FWIW, that is how we got billboards in the kite demo to always shadow correctly. Otherwise, the shadow would be generated with the card facing you in the shadow pass, so if the light was 90 degrees, the shadow would be of a razor thin sheet. I thought it would also work in the pixel shader but I guess not.
You could probably make it work using the CustomUVs, but if Dethrey’s solution works, go with that. We could make that an official material function.
That last part is expected with this method since this will use the CameraForward direction. This kind of transform does work in the pixel shader so it will fix the shadow part, but it will also give undesirable results in the pixel shader.
The reason is because the ‘forward direction’ is only towards the center of the screen, so once things are off to the side, they won’t match that vector anymore. But CameraVector is the vector from the world to the camera, so it varies per position. This is the same thing that makes sprites appear to rotate in VR when you turn your head. To get around that I use vertex shaders to project them perpendicular to cameravector rather than just camera forward vector.
First, select the main material node to access the settings, and set “Number of Custom UVs” to be at least 3. You need 2 for this and likely want to leave CUV0 alone since it will actually change UV0.

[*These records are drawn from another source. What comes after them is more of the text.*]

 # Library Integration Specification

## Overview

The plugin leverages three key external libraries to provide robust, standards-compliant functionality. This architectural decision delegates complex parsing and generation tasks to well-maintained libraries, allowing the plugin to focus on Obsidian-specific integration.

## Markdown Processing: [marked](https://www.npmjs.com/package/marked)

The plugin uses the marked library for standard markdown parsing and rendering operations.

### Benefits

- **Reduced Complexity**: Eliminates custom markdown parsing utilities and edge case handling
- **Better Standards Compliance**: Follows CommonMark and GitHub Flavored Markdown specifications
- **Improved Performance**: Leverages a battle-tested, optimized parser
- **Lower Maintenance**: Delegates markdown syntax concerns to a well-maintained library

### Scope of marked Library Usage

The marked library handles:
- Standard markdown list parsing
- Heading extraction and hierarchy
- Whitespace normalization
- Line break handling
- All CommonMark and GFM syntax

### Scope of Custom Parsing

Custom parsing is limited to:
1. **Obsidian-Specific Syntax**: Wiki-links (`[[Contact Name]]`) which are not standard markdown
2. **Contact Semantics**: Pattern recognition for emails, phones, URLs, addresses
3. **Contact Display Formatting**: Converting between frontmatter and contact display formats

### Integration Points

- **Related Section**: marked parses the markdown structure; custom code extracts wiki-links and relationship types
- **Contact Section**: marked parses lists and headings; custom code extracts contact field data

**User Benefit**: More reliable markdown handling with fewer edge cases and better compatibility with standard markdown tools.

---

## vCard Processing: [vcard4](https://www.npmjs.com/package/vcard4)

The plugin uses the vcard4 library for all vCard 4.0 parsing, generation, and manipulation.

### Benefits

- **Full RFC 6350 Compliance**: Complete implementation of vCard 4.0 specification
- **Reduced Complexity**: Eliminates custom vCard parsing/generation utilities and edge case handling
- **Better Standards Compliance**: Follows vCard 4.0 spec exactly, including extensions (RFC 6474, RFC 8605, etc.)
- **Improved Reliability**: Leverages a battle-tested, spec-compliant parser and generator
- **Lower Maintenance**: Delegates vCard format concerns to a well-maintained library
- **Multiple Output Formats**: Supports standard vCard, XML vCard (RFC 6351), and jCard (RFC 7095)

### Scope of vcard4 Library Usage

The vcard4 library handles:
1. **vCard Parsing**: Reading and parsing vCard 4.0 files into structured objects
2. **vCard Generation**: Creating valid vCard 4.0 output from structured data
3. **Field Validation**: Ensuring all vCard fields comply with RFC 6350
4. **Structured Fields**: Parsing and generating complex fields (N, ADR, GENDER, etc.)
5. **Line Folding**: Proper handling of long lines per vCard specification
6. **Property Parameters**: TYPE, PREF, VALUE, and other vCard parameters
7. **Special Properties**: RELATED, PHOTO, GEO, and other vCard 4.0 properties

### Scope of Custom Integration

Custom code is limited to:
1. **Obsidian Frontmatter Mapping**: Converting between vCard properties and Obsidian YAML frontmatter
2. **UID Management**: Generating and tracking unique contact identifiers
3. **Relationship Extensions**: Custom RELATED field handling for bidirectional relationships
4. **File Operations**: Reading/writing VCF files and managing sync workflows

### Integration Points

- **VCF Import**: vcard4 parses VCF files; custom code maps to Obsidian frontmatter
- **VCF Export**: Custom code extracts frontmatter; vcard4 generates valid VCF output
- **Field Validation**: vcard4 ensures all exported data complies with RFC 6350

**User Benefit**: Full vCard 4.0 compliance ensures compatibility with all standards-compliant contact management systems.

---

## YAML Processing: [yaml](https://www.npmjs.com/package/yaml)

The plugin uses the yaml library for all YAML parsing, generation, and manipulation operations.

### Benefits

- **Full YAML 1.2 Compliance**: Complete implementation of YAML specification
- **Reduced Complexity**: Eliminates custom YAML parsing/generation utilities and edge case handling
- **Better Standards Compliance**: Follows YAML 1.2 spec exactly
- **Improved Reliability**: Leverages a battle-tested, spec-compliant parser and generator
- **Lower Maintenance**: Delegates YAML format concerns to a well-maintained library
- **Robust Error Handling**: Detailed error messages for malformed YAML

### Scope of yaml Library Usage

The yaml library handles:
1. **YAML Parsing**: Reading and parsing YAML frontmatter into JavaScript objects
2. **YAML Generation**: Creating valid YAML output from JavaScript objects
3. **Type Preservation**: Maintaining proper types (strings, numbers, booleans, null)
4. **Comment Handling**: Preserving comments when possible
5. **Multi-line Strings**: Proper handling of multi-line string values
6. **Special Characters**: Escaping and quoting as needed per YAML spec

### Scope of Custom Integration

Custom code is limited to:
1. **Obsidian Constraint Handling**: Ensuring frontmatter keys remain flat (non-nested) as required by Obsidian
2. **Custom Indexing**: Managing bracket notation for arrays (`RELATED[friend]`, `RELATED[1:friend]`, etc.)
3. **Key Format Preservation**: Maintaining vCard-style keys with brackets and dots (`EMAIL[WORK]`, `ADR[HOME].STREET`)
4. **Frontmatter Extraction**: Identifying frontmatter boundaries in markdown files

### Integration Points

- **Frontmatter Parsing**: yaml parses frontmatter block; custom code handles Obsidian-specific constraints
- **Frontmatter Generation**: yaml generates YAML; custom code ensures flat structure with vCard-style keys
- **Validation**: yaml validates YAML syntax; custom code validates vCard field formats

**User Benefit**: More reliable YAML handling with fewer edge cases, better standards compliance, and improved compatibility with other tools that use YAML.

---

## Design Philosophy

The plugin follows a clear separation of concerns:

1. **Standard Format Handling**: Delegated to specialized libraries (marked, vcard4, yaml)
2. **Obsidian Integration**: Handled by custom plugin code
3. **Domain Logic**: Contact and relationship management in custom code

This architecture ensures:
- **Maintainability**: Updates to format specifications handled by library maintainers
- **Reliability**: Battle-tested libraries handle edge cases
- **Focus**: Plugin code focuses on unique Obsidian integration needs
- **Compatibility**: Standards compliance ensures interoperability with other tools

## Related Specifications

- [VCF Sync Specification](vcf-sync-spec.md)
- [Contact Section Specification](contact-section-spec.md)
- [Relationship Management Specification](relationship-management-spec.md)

Take the vector you want to pass into custom UVs, then do two Component Mask nodes. The first one is RG, the second one is B. Hook the RG to CUV1 and hook the B to CUV2.
Then you place down two TextureCoordinate nodes, one component mask node, and one append node.
Set one to UV1 and the other to UV2. Hook the UV2 one up to the component mask and select only R. Then append the UV2.x to the UV1.xy.
Ugg it seems like I’ve hit another snag - although the custom code node works for realtime lighting, BAKED static lighting still breaks when using the fresnel node:
How is lightmass reading alpha when baking? Is there a way to avoid this in lightmass too? (baked lighting is also important to my project)
I doubt that it has to do with fresnel node. Most likely just low lightmap resolution. But in any case, there is a material expression named “LightmassReplace”. You can use it to exclude certain parts of material network from lightmass.
It definitely is caused by the fresnel node, lightmap resolution is very high (2048) on that floor, if I unplug the fresnel node and re-bake, the shadow looks fine.
However saying that, the LightmassReplace node works perfectly! Thanks so much!